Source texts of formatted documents
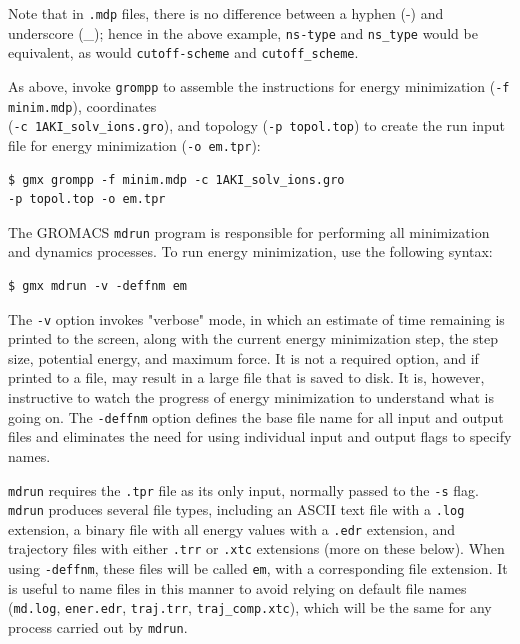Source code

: \documentclass[9pt,tutorial]{livecoms}
\begin{document}
Note that in \texttt{.mdp} files, there is no difference between a hyphen (-) and underscore (\_); hence in the above example, \texttt{ns-type} and \texttt{ns\_type} would be equivalent, as would \texttt{cutoff-scheme} and \texttt{cutoff\_scheme}.

As above, invoke \texttt{grompp} to assemble the instructions for energy minimization (\texttt{-f minim.mdp}), coordinates \\(\texttt{-c 1AKI\_solv\_ions.gro}), and topology (\texttt{-p topol.top}) to create the run input file for energy minimization (\texttt{-o em.tpr}):

\begin{verbatim}
$ gmx grompp -f minim.mdp -c 1AKI_solv_ions.gro 
-p topol.top -o em.tpr
\end{verbatim}

The GROMACS \texttt{mdrun} program is responsible for performing all minimization and dynamics processes. To run energy minimization, use the following syntax:

\begin{verbatim}
$ gmx mdrun -v -deffnm em
\end{verbatim}

The \texttt{-v} option invokes "verbose" mode, in which an estimate of time remaining is printed to the screen, along with the current energy minimization step, the step size, potential energy, and maximum force. It is not a required option, and if printed to a file, may result in a large file that is saved to disk. It is, however, instructive to watch the progress of energy minimization to understand what is going on. The \texttt{-deffnm} option defines the base file name for all input and output files and eliminates the need for using individual input and output flags to specify names. 

\texttt{mdrun} requires the \texttt{.tpr} file as its only input, normally passed to the \texttt{-s} flag. \texttt{mdrun} produces several file types, including an ASCII text file with a \texttt{.log} extension, a binary file with all energy values with a \texttt{.edr} extension, and trajectory files with either \texttt{.trr} or \texttt{.xtc} extensions (more on these below). When using \texttt{-deffnm}, these files will be called \texttt{em}, with a corresponding file extension. It is useful to name files in this manner to avoid relying on default file names (\texttt{md.log}, \texttt{ener.edr}, \texttt{traj.trr}, \texttt{traj\_comp.xtc}), which will be the same for any process carried out by \texttt{mdrun}.
\end{document}

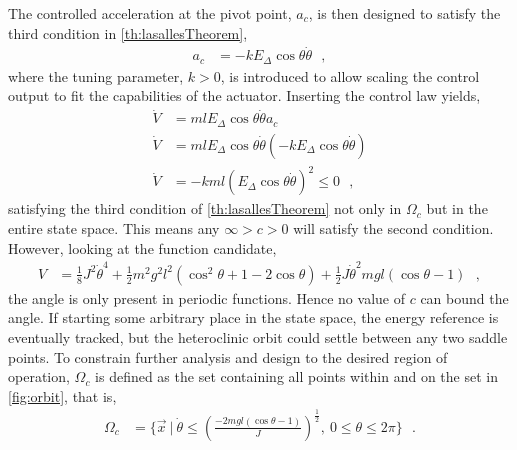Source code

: %
The controlled acceleration at the pivot point, $a_c$, is then designed to satisfy the third condition in \autoref{th:lasallesTheorem},
\begin{align}
  a_c &= -k E_\Delta \cos \theta \dot{\theta}  \ \ \ ,  \label{eq:accControlLaw}
\end{align}
where the tuning parameter, $k>0$, is introduced to allow scaling the control output to fit the capabilities of the actuator. Inserting the control law yields,
\begin{align}
  \dot{V} &= m l E_\Delta \cos \theta \dot{\theta} a_c  \\
  \dot{V} &= m l E_\Delta \cos \theta \dot{\theta} (-k E_\Delta \cos \theta \dot{\theta})     \label{eq:lyapunovDerivativeControlled1} \\
  \dot{V} &= -k m l (E_\Delta \cos \theta \dot{\theta})^2  \leq 0  \ \ \ ,   \label{eq:lyapunovDerivativeControlled2} 
\end{align}
satisfying the third condition of \autoref{th:lasallesTheorem} not only in $\Omega_c$ but in the entire state space. This means any $\infty>c>0$ will satisfy the second condition. However, looking at the function candidate,
\begin{align}
V &= \tfrac{1}{8} J^2 \dot{\theta}^4 + \tfrac{1}{2} m^2 g^2 l^2 ( \cos^2 \theta + 1 -2\cos \theta )  +  \tfrac{1}{2} J \dot{\theta}^2  m g l (\cos \theta -1)  \ \ \ , \label{eq:functionCandidate3}
\end{align}
the angle is only present in periodic functions. Hence no value of $c$ can bound the angle. If starting some arbitrary place in the state space, the energy reference is eventually tracked, but the heteroclinic orbit could settle between any two saddle points. To constrain further analysis and design to the desired region of operation, $\Omega_c$ is defined as the set containing all points within and on the set in \autoref{fig:orbit}, that is,
\begin{align}
  \Omega_c &=  \{ \vec{x} \ | \ \dot{\theta} \leq \left(\frac{-2 m g l (\cos \theta -1)}{J}\right)^{\tfrac{1}{2}} , \ 0 \leq \theta \leq 2 \pi  \} \ \ \ . \label{eq:omegaC}
\end{align}
%
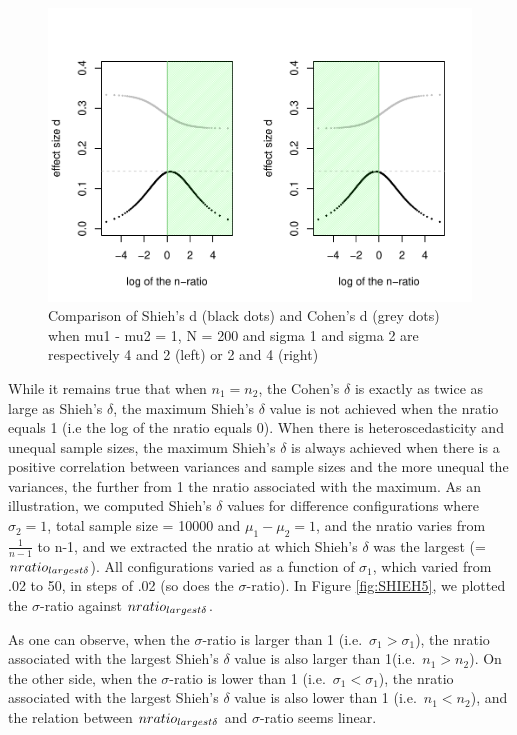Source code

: \documentclass[man,floatsintext]{apa6}
\begin{document}
\begin{figure}
\centering
\includegraphics{The-shieh-s-and-its-relation-with-Cohen-s-d_files/figure-latex/SHIEH4-1.pdf}
\caption{\label{fig:SHIEH4}Comparison of Shieh's d (black dots) and Cohen's d (grey dots) when mu1 - mu2 = 1, N = 200 and sigma 1 and sigma 2 are respectively 4 and 2 (left) or 2 and 4 (right)}
\end{figure}

While it remains true that when \(n_{1}=n_{2}\), the Cohen's \(\delta\) is exactly as twice as large as Shieh's \(\delta\), the maximum Shieh's \(\delta\) value is not achieved when the nratio equals 1 (i.e the log of the nratio equals 0). When there is heteroscedasticity and unequal sample sizes, the maximum Shieh's \(\delta\) is always achieved when there is a positive correlation between variances and sample sizes and the more unequal the variances, the further from 1 the nratio associated with the maximum. As an illustration, we computed Shieh's \(\delta\) values for difference configurations where \(\sigma_{2}=1\), total sample size = 10000 and \(\mu_{1}-\mu_{2}=1\), and the nratio varies from \(\frac{1}{n-1}\) to n-1, and we extracted the nratio at which Shieh's \(\delta\) was the largest (=\(nratio_{largest \space \delta}\)). All configurations varied as a function of \(\sigma_{1}\), which varied from .02 to 50, in steps of .02 (so does the \(\sigma\)-ratio). In Figure \ref{fig:SHIEH5}, we plotted the \(\sigma\)-ratio against \(nratio_{largest \space \delta}\).

As one can observe, when the \(\sigma\)-ratio is larger than 1 (i.e.~\(\sigma_{1} > \sigma_{1}\)), the nratio associated with the largest Shieh's \(\delta\) value is also larger than 1(i.e.~\(n_{1} > n_{2}\)). On the other side, when the \(\sigma\)-ratio is lower than 1 (i.e.~\(\sigma_{1} < \sigma_{1}\)), the nratio associated with the largest Shieh's \(\delta\) value is also lower than 1 (i.e.~\(n_{1} < n_{2}\)), and the relation between \(nratio_{largest \space \delta}\) and \(\sigma\)-ratio seems linear.
\end{document}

--- WHAT YOU NEED TO DO ---
From the line containing "While it remains" down to the last line of the data, transcribe every line exactly; nothing else should appear.

--- ANSWER SECTION ---
While it remains true that when \(n_{1}=n_{2}\), the Cohen's \(\delta\) is exactly as twice as large as Shieh's \(\delta\), the maximum Shieh's \(\delta\) value is not achieved when the nratio equals 1 (i.e the log of the nratio equals 0). When there is heteroscedasticity and unequal sample sizes, the maximum Shieh's \(\delta\) is always achieved when there is a positive correlation between variances and sample sizes and the more unequal the variances, the further from 1 the nratio associated with the maximum. As an illustration, we computed Shieh's \(\delta\) values for difference configurations where \(\sigma_{2}=1\), total sample size = 10000 and \(\mu_{1}-\mu_{2}=1\), and the nratio varies from \(\frac{1}{n-1}\) to n-1, and we extracted the nratio at which Shieh's \(\delta\) was the largest (=\(nratio_{largest \space \delta}\)). All configurations varied as a function of \(\sigma_{1}\), which varied from .02 to 50, in steps of .02 (so does the \(\sigma\)-ratio). In Figure \ref{fig:SHIEH5}, we plotted the \(\sigma\)-ratio against \(nratio_{largest \space \delta}\).

As one can observe, when the \(\sigma\)-ratio is larger than 1 (i.e.~\(\sigma_{1} > \sigma_{1}\)), the nratio associated with the largest Shieh's \(\delta\) value is also larger than 1(i.e.~\(n_{1} > n_{2}\)). On the other side, when the \(\sigma\)-ratio is lower than 1 (i.e.~\(\sigma_{1} < \sigma_{1}\)), the nratio associated with the largest Shieh's \(\delta\) value is also lower than 1 (i.e.~\(n_{1} < n_{2}\)), and the relation between \(nratio_{largest \space \delta}\) and \(\sigma\)-ratio seems linear.
\end{document}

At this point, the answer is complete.